Officials say the reporting of it will force change, and that California’s actions will lead other states to act as well.
But abuse at facilities continues to endanger healthcare workers, said Galen Blanton, OSHA’s regional administrator in Boston, MA. “Our inspectors found that employees throughout the Lowell Treatment Center continued to be exposed to incidents of workplace violence that could have been greatly reduced had the employer fully implemented the settlement agreement.”
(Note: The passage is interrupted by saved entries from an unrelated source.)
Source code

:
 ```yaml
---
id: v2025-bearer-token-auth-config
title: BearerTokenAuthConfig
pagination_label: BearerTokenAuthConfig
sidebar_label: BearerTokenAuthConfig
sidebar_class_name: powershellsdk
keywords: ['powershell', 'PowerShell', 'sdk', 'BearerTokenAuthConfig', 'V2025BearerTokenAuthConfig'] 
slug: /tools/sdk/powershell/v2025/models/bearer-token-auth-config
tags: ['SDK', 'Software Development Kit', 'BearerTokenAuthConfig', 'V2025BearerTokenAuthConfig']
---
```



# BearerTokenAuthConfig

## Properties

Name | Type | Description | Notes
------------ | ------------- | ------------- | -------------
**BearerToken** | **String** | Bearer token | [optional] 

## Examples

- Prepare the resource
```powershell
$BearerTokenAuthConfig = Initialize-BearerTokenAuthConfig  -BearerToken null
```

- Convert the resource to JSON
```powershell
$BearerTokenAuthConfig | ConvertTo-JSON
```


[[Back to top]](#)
UHS of Westwood Pembroke is one of the nation’s largest healthcare management companies operating 350 behavioral health facilities, acute care hospitals, ambulatory centers and freestanding emergency departments across the US, UK, and US Virgin Islands.
Judy Merel, spokeswoman for UHS, said in an interview with WorkersCompensation.com that it would release a statement about the OSHA announcement, but had not responded to calls and emails for comment by press time.
According to OSHA, UHS will challenge OSHA’s findings.